Desde unos cuarenta metros pateó. Los hinchas percibieron la fuerza de martinete en la patada. El tiro salió muy parecido a como lo había soñado, iba recto y ascendente, la pelota parecía incapaz de girar. Era un misil más que un balón y la certidumbre con que trizaba el espacio aseguraba la precisión, por lo menos, y una posible deflagración al momento de encontrar el blanco. La pelota no explotó, se hubiera dicho que tenía la pólvora mojada o que había fallado el detonador. Waldo contemplaba su tiro con la gravedad de los jugadores cuando esperan el instante supremo. Todo fue muy rápido, como una ráfaga o un fogonazo. Pocos pudieron llegar a disfrutar el proceso de comprender como se metía en el ángulo, a pesar del esfuerzo de Halberrih que voló unos cinco metros.

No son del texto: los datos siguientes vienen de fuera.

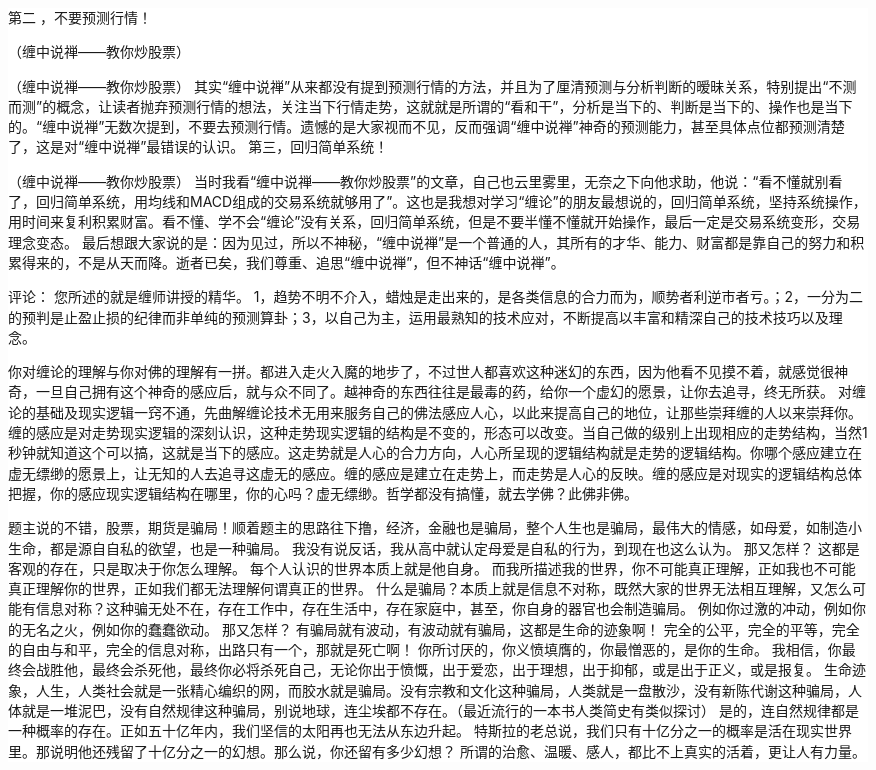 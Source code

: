 第二 ，不要预测行情！

（缠中说禅——教你炒股票）

（缠中说禅——教你炒股票）
其实“缠中说禅”从来都没有提到预测行情的方法，并且为了厘清预测与分析判断的暧昧关系，特别提出“不测而测”的概念，让读者抛弃预测行情的想法，关注当下行情走势，这就就是所谓的“看和干”，分析是当下的、判断是当下的、操作也是当下的。“缠中说禅”无数次提到，不要去预测行情。遗憾的是大家视而不见，反而强调“缠中说禅”神奇的预测能力，甚至具体点位都预测清楚了，这是对“缠中说禅”最错误的认识。
第三，回归简单系统！

（缠中说禅——教你炒股票）
当时我看“缠中说禅——教你炒股票”的文章，自己也云里雾里，无奈之下向他求助，他说：“看不懂就别看了，回归简单系统，用均线和MACD组成的交易系统就够用了”。这也是我想对学习“缠论”的朋友最想说的，回归简单系统，坚持系统操作，用时间来复利积累财富。看不懂、学不会“缠论”没有关系，回归简单系统，但是不要半懂不懂就开始操作，最后一定是交易系统变形，交易理念变态。
最后想跟大家说的是：因为见过，所以不神秘，“缠中说禅”是一个普通的人，其所有的才华、能力、财富都是靠自己的努力和积累得来的，不是从天而降。逝者已矣，我们尊重、追思“缠中说禅”，但不神话“缠中说禅”。

评论：
您所述的就是缠师讲授的精华。
1，趋势不明不介入，蜡烛是走出来的，是各类信息的合力而为，顺势者利逆市者亏。；2，一分为二的预判是止盈止损的纪律而非单纯的预测算卦；3，以自己为主，运用最熟知的技术应对，不断提高以丰富和精深自己的技术技巧以及理念。

你对缠论的理解与你对佛的理解有一拼。都进入走火入魔的地步了，不过世人都喜欢这种迷幻的东西，因为他看不见摸不着，就感觉很神奇，一旦自己拥有这个神奇的感应后，就与众不同了。越神奇的东西往往是最毒的药，给你一个虚幻的愿景，让你去追寻，终无所获。
   对缠论的基础及现实逻辑一窍不通，先曲解缠论技术无用来服务自己的佛法感应人心，以此来提高自己的地位，让那些崇拜缠的人以来崇拜你。缠的感应是对走势现实逻辑的深刻认识，这种走势现实逻辑的结构是不变的，形态可以改变。当自己做的级别上出现相应的走势结构，当然1秒钟就知道这个可以搞，这就是当下的感应。这走势就是人心的合力方向，人心所呈现的逻辑结构就是走势的逻辑结构。你哪个感应建立在虚无缥缈的愿景上，让无知的人去追寻这虚无的感应。缠的感应是建立在走势上，而走势是人心的反映。缠的感应是对现实的逻辑结构总体把握，你的感应现实逻辑结构在哪里，你的心吗？虚无缥缈。哲学都没有搞懂，就去学佛？此佛非佛。

题主说的不错，股票，期货是骗局！顺着题主的思路往下撸，经济，金融也是骗局，整个人生也是骗局，最伟大的情感，如母爱，如制造小生命，都是源自自私的欲望，也是一种骗局。
我没有说反话，我从高中就认定母爱是自私的行为，到现在也这么认为。
那又怎样？
这都是客观的存在，只是取决于你怎么理解。
每个人认识的世界本质上就是他自身。
而我所描述我的世界，你不可能真正理解，正如我也不可能真正理解你的世界，正如我们都无法理解何谓真正的世界。
什么是骗局？本质上就是信息不对称，既然大家的世界无法相互理解，又怎么可能有信息对称？这种骗无处不在，存在工作中，存在生活中，存在家庭中，甚至，你自身的器官也会制造骗局。
例如你过激的冲动，例如你的无名之火，例如你的蠢蠢欲动。
那又怎样？
有骗局就有波动，有波动就有骗局，这都是生命的迹象啊！
完全的公平，完全的平等，完全的自由与和平，完全的信息对称，出路只有一个，那就是死亡啊！
你所讨厌的，你义愤填膺的，你最憎恶的，是你的生命。
我相信，你最终会战胜他，最终会杀死他，最终你必将杀死自己，无论你出于愤慨，出于爱恋，出于理想，出于抑郁，或是出于正义，或是报复。
生命迹象，人生，人类社会就是一张精心编织的网，而胶水就是骗局。没有宗教和文化这种骗局，人类就是一盘散沙，没有新陈代谢这种骗局，人体就是一堆泥巴，没有自然规律这种骗局，别说地球，连尘埃都不存在。（最近流行的一本书人类简史有类似探讨）
是的，连自然规律都是一种概率的存在。正如五十亿年内，我们坚信的太阳再也无法从东边升起。
特斯拉的老总说，我们只有十亿分之一的概率是活在现实世界里。那说明他还残留了十亿分之一的幻想。那么说，你还留有多少幻想？
所谓的治愈、温暖、感人，都比不上真实的活着，更让人有力量。

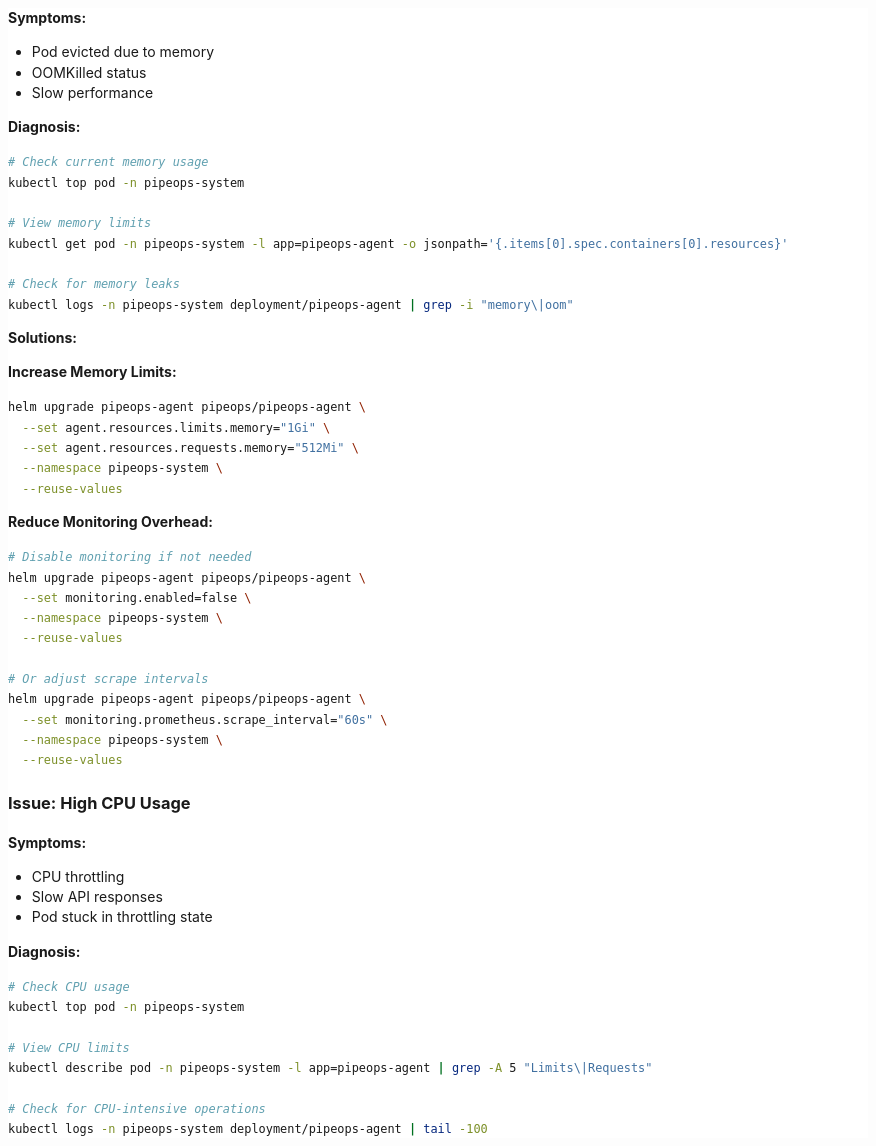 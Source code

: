 **Symptoms:**
- Pod evicted due to memory
- OOMKilled status
- Slow performance

**Diagnosis:**
```bash
# Check current memory usage
kubectl top pod -n pipeops-system

# View memory limits
kubectl get pod -n pipeops-system -l app=pipeops-agent -o jsonpath='{.items[0].spec.containers[0].resources}'

# Check for memory leaks
kubectl logs -n pipeops-system deployment/pipeops-agent | grep -i "memory\|oom"
```

**Solutions:**

**Increase Memory Limits:**
```bash
helm upgrade pipeops-agent pipeops/pipeops-agent \
  --set agent.resources.limits.memory="1Gi" \
  --set agent.resources.requests.memory="512Mi" \
  --namespace pipeops-system \
  --reuse-values
```

**Reduce Monitoring Overhead:**
```bash
# Disable monitoring if not needed
helm upgrade pipeops-agent pipeops/pipeops-agent \
  --set monitoring.enabled=false \
  --namespace pipeops-system \
  --reuse-values

# Or adjust scrape intervals
helm upgrade pipeops-agent pipeops/pipeops-agent \
  --set monitoring.prometheus.scrape_interval="60s" \
  --namespace pipeops-system \
  --reuse-values
```

### Issue: High CPU Usage

**Symptoms:**
- CPU throttling
- Slow API responses
- Pod stuck in throttling state

**Diagnosis:**
```bash
# Check CPU usage
kubectl top pod -n pipeops-system

# View CPU limits
kubectl describe pod -n pipeops-system -l app=pipeops-agent | grep -A 5 "Limits\|Requests"

# Check for CPU-intensive operations
kubectl logs -n pipeops-system deployment/pipeops-agent | tail -100
```
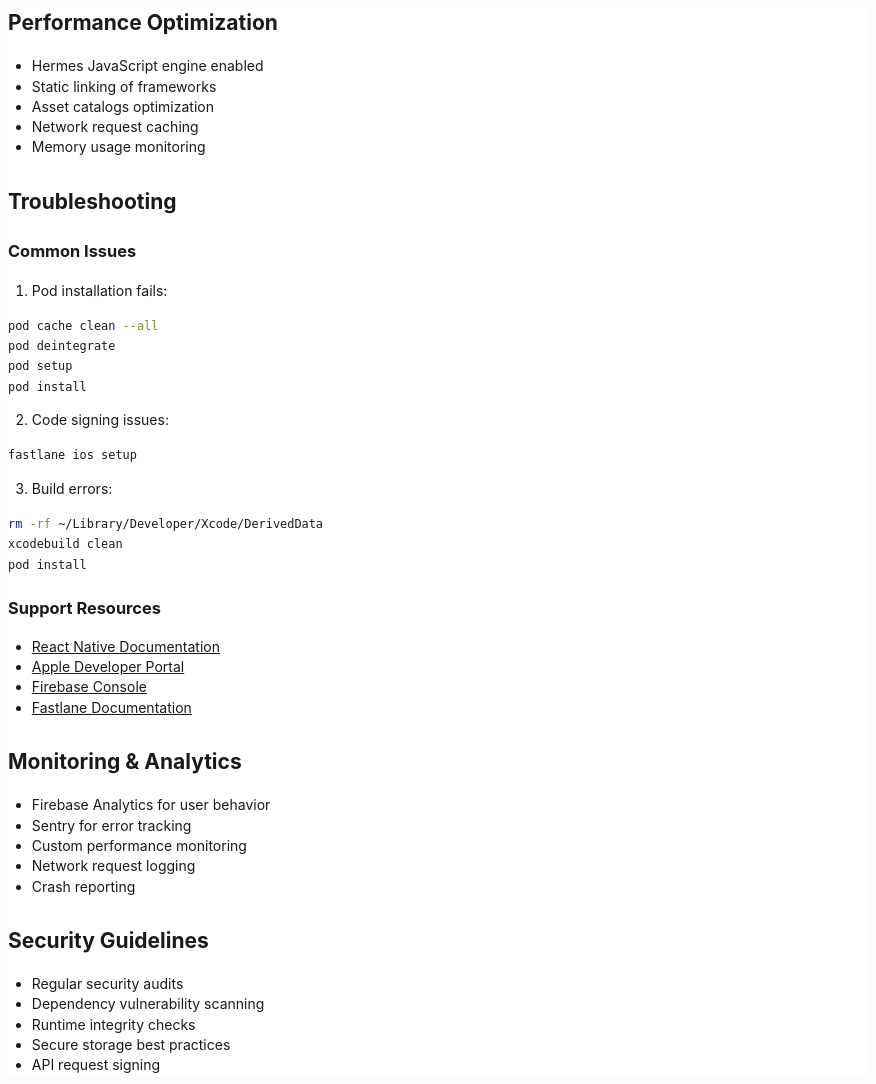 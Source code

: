 ## Performance Optimization

- Hermes JavaScript engine enabled
- Static linking of frameworks
- Asset catalogs optimization
- Network request caching
- Memory usage monitoring

## Troubleshooting

### Common Issues

1. Pod installation fails:
```bash
pod cache clean --all
pod deintegrate
pod setup
pod install
```

2. Code signing issues:
```bash
fastlane ios setup
```

3. Build errors:
```bash
rm -rf ~/Library/Developer/Xcode/DerivedData
xcodebuild clean
pod install
```

### Support Resources

- [React Native Documentation](https://reactnative.dev/docs/environment-setup)
- [Apple Developer Portal](https://developer.apple.com)
- [Firebase Console](https://console.firebase.google.com)
- [Fastlane Documentation](https://docs.fastlane.tools)

## Monitoring & Analytics

- Firebase Analytics for user behavior
- Sentry for error tracking
- Custom performance monitoring
- Network request logging
- Crash reporting

## Security Guidelines

- Regular security audits
- Dependency vulnerability scanning
- Runtime integrity checks
- Secure storage best practices
- API request signing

Waldo no gritó el gol. El público siguió mudo. La letra o dibujada en las bocas se mantenía átona. Waldo empezó a encaminarse hacia el vestuario antes de la pitada final. Se le escuchó decir que todavía no se iba a retirar. Hubo, sí, algunos aplausos aislados y alguien que dijo: “Está bien qué mierda… ¿dónde decís que termina su carrera el enano?”.